[[ Excerpted records, beginning ]]

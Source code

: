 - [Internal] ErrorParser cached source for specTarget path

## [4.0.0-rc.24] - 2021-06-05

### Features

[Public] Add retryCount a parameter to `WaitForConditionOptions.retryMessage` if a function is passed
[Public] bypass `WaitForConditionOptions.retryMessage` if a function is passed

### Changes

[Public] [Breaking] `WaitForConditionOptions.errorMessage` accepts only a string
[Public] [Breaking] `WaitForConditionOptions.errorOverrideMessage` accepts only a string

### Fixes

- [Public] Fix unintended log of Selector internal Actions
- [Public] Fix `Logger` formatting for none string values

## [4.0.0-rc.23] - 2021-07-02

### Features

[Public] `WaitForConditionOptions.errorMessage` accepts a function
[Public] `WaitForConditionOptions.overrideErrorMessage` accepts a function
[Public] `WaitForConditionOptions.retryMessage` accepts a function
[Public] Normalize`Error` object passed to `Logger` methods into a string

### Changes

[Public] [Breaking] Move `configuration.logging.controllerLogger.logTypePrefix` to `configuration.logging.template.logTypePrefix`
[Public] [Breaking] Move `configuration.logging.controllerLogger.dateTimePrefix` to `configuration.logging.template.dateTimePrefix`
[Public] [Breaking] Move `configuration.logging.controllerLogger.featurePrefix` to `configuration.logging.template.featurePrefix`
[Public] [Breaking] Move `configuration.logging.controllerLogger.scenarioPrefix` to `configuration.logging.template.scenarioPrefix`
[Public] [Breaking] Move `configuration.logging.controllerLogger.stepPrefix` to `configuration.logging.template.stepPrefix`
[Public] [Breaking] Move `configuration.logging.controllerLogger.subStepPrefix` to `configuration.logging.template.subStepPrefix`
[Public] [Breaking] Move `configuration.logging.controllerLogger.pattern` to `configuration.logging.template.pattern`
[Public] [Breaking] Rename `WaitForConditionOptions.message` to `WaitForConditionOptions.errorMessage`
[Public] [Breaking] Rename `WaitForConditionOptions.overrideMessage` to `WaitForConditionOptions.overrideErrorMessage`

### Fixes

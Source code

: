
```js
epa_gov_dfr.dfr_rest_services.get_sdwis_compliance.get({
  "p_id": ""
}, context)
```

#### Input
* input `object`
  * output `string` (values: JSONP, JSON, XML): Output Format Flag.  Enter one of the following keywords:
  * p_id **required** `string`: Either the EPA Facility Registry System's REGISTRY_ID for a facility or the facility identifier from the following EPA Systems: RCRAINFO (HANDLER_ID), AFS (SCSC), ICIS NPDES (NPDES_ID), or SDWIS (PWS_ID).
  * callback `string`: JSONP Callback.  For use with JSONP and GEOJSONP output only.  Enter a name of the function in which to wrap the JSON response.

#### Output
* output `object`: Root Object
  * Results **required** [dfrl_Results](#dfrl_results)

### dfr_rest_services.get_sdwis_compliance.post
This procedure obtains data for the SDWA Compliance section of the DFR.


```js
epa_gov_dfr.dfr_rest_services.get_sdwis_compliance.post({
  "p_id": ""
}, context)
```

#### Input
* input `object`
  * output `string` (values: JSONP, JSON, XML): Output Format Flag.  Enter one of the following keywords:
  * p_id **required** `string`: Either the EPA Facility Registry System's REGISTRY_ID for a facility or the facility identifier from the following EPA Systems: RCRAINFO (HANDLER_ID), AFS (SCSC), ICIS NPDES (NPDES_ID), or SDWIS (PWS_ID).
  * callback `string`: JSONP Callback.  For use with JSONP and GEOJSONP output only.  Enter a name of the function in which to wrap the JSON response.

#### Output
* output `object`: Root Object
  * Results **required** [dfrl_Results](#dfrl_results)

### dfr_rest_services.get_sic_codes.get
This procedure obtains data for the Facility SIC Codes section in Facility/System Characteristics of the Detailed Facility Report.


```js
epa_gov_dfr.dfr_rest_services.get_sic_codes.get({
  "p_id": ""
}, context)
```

[[ Excerpted records, end ]]

## Task directions
Reproduce the data exactly. Keep every line intact.

## Result of the exercise
Source code

: - [Internal] ErrorParser cached source for specTarget path

## [4.0.0-rc.24] - 2021-06-05

### Features

[Public] Add retryCount a parameter to `WaitForConditionOptions.retryMessage` if a function is passed
[Public] bypass `WaitForConditionOptions.retryMessage` if a function is passed

### Changes

[Public] [Breaking] `WaitForConditionOptions.errorMessage` accepts only a string
[Public] [Breaking] `WaitForConditionOptions.errorOverrideMessage` accepts only a string

### Fixes

- [Public] Fix unintended log of Selector internal Actions
- [Public] Fix `Logger` formatting for none string values

## [4.0.0-rc.23] - 2021-07-02

### Features

[Public] `WaitForConditionOptions.errorMessage` accepts a function
[Public] `WaitForConditionOptions.overrideErrorMessage` accepts a function
[Public] `WaitForConditionOptions.retryMessage` accepts a function
[Public] Normalize`Error` object passed to `Logger` methods into a string

### Changes

[Public] [Breaking] Move `configuration.logging.controllerLogger.logTypePrefix` to `configuration.logging.template.logTypePrefix`
[Public] [Breaking] Move `configuration.logging.controllerLogger.dateTimePrefix` to `configuration.logging.template.dateTimePrefix`
[Public] [Breaking] Move `configuration.logging.controllerLogger.featurePrefix` to `configuration.logging.template.featurePrefix`
[Public] [Breaking] Move `configuration.logging.controllerLogger.scenarioPrefix` to `configuration.logging.template.scenarioPrefix`
[Public] [Breaking] Move `configuration.logging.controllerLogger.stepPrefix` to `configuration.logging.template.stepPrefix`
[Public] [Breaking] Move `configuration.logging.controllerLogger.subStepPrefix` to `configuration.logging.template.subStepPrefix`
[Public] [Breaking] Move `configuration.logging.controllerLogger.pattern` to `configuration.logging.template.pattern`
[Public] [Breaking] Rename `WaitForConditionOptions.message` to `WaitForConditionOptions.errorMessage`
[Public] [Breaking] Rename `WaitForConditionOptions.overrideMessage` to `WaitForConditionOptions.overrideErrorMessage`

### Fixes

Source code

:
```js
epa_gov_dfr.dfr_rest_services.get_sdwis_compliance.get({
  "p_id": ""
}, context)
```

#### Input
* input `object`
  * output `string` (values: JSONP, JSON, XML): Output Format Flag.  Enter one of the following keywords:
  * p_id **required** `string`: Either the EPA Facility Registry System's REGISTRY_ID for a facility or the facility identifier from the following EPA Systems: RCRAINFO (HANDLER_ID), AFS (SCSC), ICIS NPDES (NPDES_ID), or SDWIS (PWS_ID).
  * callback `string`: JSONP Callback.  For use with JSONP and GEOJSONP output only.  Enter a name of the function in which to wrap the JSON response.

#### Output
* output `object`: Root Object
  * Results **required** [dfrl_Results](#dfrl_results)

### dfr_rest_services.get_sdwis_compliance.post
This procedure obtains data for the SDWA Compliance section of the DFR.


```js
epa_gov_dfr.dfr_rest_services.get_sdwis_compliance.post({
  "p_id": ""
}, context)
```

#### Input
* input `object`
  * output `string` (values: JSONP, JSON, XML): Output Format Flag.  Enter one of the following keywords:
  * p_id **required** `string`: Either the EPA Facility Registry System's REGISTRY_ID for a facility or the facility identifier from the following EPA Systems: RCRAINFO (HANDLER_ID), AFS (SCSC), ICIS NPDES (NPDES_ID), or SDWIS (PWS_ID).
  * callback `string`: JSONP Callback.  For use with JSONP and GEOJSONP output only.  Enter a name of the function in which to wrap the JSON response.

#### Output
* output `object`: Root Object
  * Results **required** [dfrl_Results](#dfrl_results)

### dfr_rest_services.get_sic_codes.get
This procedure obtains data for the Facility SIC Codes section in Facility/System Characteristics of the Detailed Facility Report.


```js
epa_gov_dfr.dfr_rest_services.get_sic_codes.get({
  "p_id": ""
}, context)
```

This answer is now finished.